Veterans' doctors still can't recommend medical cannabis. Rescheduling could change that.
A survey found that 91% of veterans who use medical cannabis experience better quality of life, and 21% reduced their prescription opioid use. But delays on rescheduling continue to limit access.
Delays to cannabis rescheduling could mean that veterans will have to wait even longer before they can get unrestricted access to medical cannabis.
The United States Department of Veterans Affairs (VA) is the nation's largest healthcare provider. It's also a federal organization, and is thus subject to federal law.
Cannabis's current federal status as an illegal, Schedule I substance means that VA doctors cannot legally recommend medical cannabis to their patients, they can't help them access medical cannabis, and the VA also won't pay for it. But, if the DEA reclassifies cannabis as a Schedule III substance, that could change. Schedule III substances are eligible for FDA approval as medications, while Schedule I substances are considered to have a "high potential for abuse," and no "accepted medical use."
60 percent of veterans support the full federal legalization of cannabis according to a recent poll from Ohio State University. Cannabis has shown promise as a treatment for PTSD, a condition that veterans are three times more likely to have than the general public.
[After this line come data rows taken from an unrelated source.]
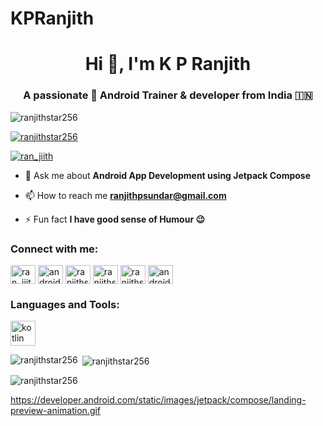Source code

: # KPRanjith

<h1 align="center">Hi 👋, I'm K P Ranjith</h1>
<h3 align="center">A passionate 💜 Android Trainer & developer from India 🇮🇳</h3>

<p align="left"> <img src="https://komarev.com/ghpvc/?username=ranjithstar256&label=Profile%20views&color=0e75b6&style=flat" alt="ranjithstar256" /> </p>

<p align="left"> <a href="https://github.com/ryo-ma/github-profile-trophy"><img src="https://github-profile-trophy.vercel.app/?username=ranjithstar256" alt="ranjithstar256" /></a> </p>

<p align="left"> <a href="https://twitter.com/ran_jiith" target="blank"><img src="https://img.shields.io/twitter/follow/ran_jiith?logo=twitter&style=for-the-badge" alt="ran_jiith" /></a> </p>

- 💬 Ask me about **Android App Development using Jetpack Compose**

- 📫 How to reach me **ranjithpsundar@gmail.com**

- ⚡ Fun fact **I have good sense of Humour 😉**

<h3 align="left">Connect with me:</h3>
<p align="left">
<a href="https://twitter.com/ran_jiith" target="blank"><img align="center" src="https://raw.githubusercontent.com/rahuldkjain/github-profile-readme-generator/master/src/images/icons/Social/twitter.svg" alt="ran_jiith" height="30" width="40" /></a>
<a href="https://linkedin.com/in/androidranjith" target="blank"><img align="center" src="https://raw.githubusercontent.com/rahuldkjain/github-profile-readme-generator/master/src/images/icons/Social/linked-in-alt.svg" alt="androidranjith" height="30" width="40" /></a>
<a href="https://stackoverflow.com/users/ranjithstar256" target="blank"><img align="center" src="https://raw.githubusercontent.com/rahuldkjain/github-profile-readme-generator/master/src/images/icons/Social/stack-overflow.svg" alt="ranjithstar256" height="30" width="40" /></a>
<a href="https://fb.com/ranjithstar256" target="blank"><img align="center" src="https://raw.githubusercontent.com/rahuldkjain/github-profile-readme-generator/master/src/images/icons/Social/facebook.svg" alt="ranjithstar256" height="30" width="40" /></a>
<a href="https://instagram.com/ranjithstar256" target="blank"><img align="center" src="https://raw.githubusercontent.com/rahuldkjain/github-profile-readme-generator/master/src/images/icons/Social/instagram.svg" alt="ranjithstar256" height="30" width="40" /></a>
<a href="https://www.youtube.com/c/androidmanifester" target="blank"><img align="center" src="https://raw.githubusercontent.com/rahuldkjain/github-profile-readme-generator/master/src/images/icons/Social/youtube.svg" alt="androidmanifester" height="30" width="40" /></a>
</p>

<h3 align="left">Languages and Tools:</h3>
<p align="left"> <a href="https://kotlinlang.org" target="_blank" rel="noreferrer"> <img src="https://www.vectorlogo.zone/logos/kotlinlang/kotlinlang-icon.svg" alt="kotlin" width="40" height="40"/> </a> </p>

<p><img align="left" src="https://github-readme-stats.vercel.app/api/top-langs?username=ranjithstar256&show_icons=true&locale=en&layout=compact" alt="ranjithstar256" /></p>

<p>&nbsp;<img align="center" src="https://github-readme-stats.vercel.app/api?username=ranjithstar256&show_icons=true&locale=en" alt="ranjithstar256" /></p>

<p><img align="center" src="https://github-readme-streak-stats.herokuapp.com/?user=ranjithstar256&" alt="ranjithstar256" /></p>

https://developer.android.com/static/images/jetpack/compose/landing-preview-animation.gif
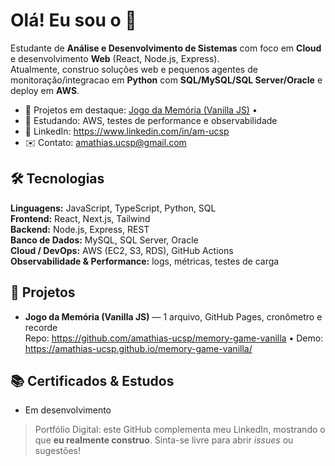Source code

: # Olá! Eu sou o <Seu Nome> 👋

Estudante de **Análise e Desenvolvimento de Sistemas** com foco em **Cloud** e desenvolvimento **Web** (React, Node.js, Express).  
Atualmente, construo soluções web e pequenos agentes de monitoração/integracao em **Python** com **SQL/MySQL/SQL Server/Oracle** e deploy em **AWS**.

- 🔭 Projetos em destaque: [Jogo da Memória (Vanilla JS)](https://github.com/<seu-usuario>/memory-game-vanilla) • <adicione outros>
- 🌱 Estudando: AWS, testes de performance e observabilidade
- 💼 LinkedIn: https://www.linkedin.com/in/am-ucsp
- ✉️ Contato: amathias.ucsp@gmail.com

## 🛠️ Tecnologias
**Linguagens:** JavaScript, TypeScript, Python, SQL  
**Frontend:** React, Next.js, Tailwind  
**Backend:** Node.js, Express, REST  
**Banco de Dados:** MySQL, SQL Server, Oracle  
**Cloud / DevOps:** AWS (EC2, S3, RDS), GitHub Actions  
**Observabilidade & Performance:** logs, métricas, testes de carga

## 📌 Projetos
- **Jogo da Memória (Vanilla JS)** — 1 arquivo, GitHub Pages, cronômetro e recorde  
  Repo: https://github.com/amathias-ucsp/memory-game-vanilla • Demo: https://amathias-ucsp.github.io/memory-game-vanilla/


## 📚 Certificados & Estudos
- Em desenvolvimento


> Portfólio Digital: este GitHub complementa meu LinkedIn, mostrando o que **eu realmente construo**. Sinta-se livre para abrir *issues* ou sugestões!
When the department of Health and Human Services recommended that the DEA reclassify cannabis as a Schedule III substance, a group of Veterans Service Organizations were eager to write letter in support. The VA recently changed its policy to allow patients to discuss medical cannabis without consequence, but the VSOs argued this isn't enough:
While the U.S. Department of Veterans Affairs (VA) Veterans Health Administration (VHA) Directive 1315 currently dictates that services will not be denied to veterans who participate in state legal cannabis programs or acknowledge that they use cannabis, many veterans remain uncomfortable discussing cannabis use with their VA providers due to fear of retribution. Under current policy, veterans also cannot possess cannabis at VA facilities and the VA will not pay for any costs associated with medical cannabis. Further still, VA healthcare providers cannot help those under their care within the VHA to fill out applications for medical cannabis cards or to participate in regulated medical cannabis programs – even when they reside in a state with a legal program.
Since then, the DEA proposed a new rule to reschedule cannabis, and invited the public to comment on the rule. Commenters overwhelming not just rescheduling, but further measures to legalize cannabis on the federal level. Over 1000 of those commenters mentioned veterans, or were veterans themselves. One anonymous commenter wrote:
As a service connected veteran, [cannabis] has helped save my life. I suffer from chronic pain as well as a form of stressor related disorder diagnosed by the veterans administration. I stand strong for the rights of all veterans and those with medical conditions that they should have the right to access their own medicine, that helps them heal. Cannabis does this, it's really just that simple.
Another anonymous commenter wrote:
I am a former Marine, combat wounded, Vietnam Veteran who pledged my life for this Country. CanNani’s has been shown to provide a great range of benefits for pain, depression and PTSD. How can you withhold something with so much potential to help so many Veterans? You ask them to pledge their very existence and then drop them when something comes along that can help them. 11% in Operation Freedom to 30% in Vietnam Veterans. Almost 1/3rd of homeless are Veterans with a 7.4% spike last year. Many due to PTSD. Please help us. Make medical marijuana legal. HELP ME.
The Balanced Veterans Network wrote:
Veterans suffering with chronic pain deserve to have access to cannabis as an alternative to harmful and addictive medications like opioids. Additionally, making cannabis an option available for veterans suffering with mental health disorders like, Post Traumatic Stress Disorder (PTSD), Depression and Anxiety, is vital to ending the veteran suicide crisis and deserves the full support of our government.
David A Camp, a veteran and retired criminologist, went so far as to write a report with citations on how the VA's bias against cannabis has hurt disabled veterans. He details the damage of opioid contracts, which require veterans who receive opioid prescriptions to abide by a strict set of rules, including avoiding cannabis. While the VA no longer requires patients to sign these contracts, they do still require patients to submit to drug testing, which might cause them to hesitate to use cannabis. Such measures may do more harm than good, as cannabis could help patients cut down or stop using opioids.
A 2023 survey found that 91% veterans who used cannabis experienced greater quality of life, and that 21% used fewer opioids as a result of their medical cannabis use.
But despite the overwhelming support from public commenters, the DEA has continued to delay finalizing rescheduling. After the public comment period ended, the agency announced it would hold a hearing with witnesses in December. Just last week, the DEA delayed that hearing until January at the earliest,due to errors in vetting witness qualifications. Full medical cannabis access for veterans remains a distant hope.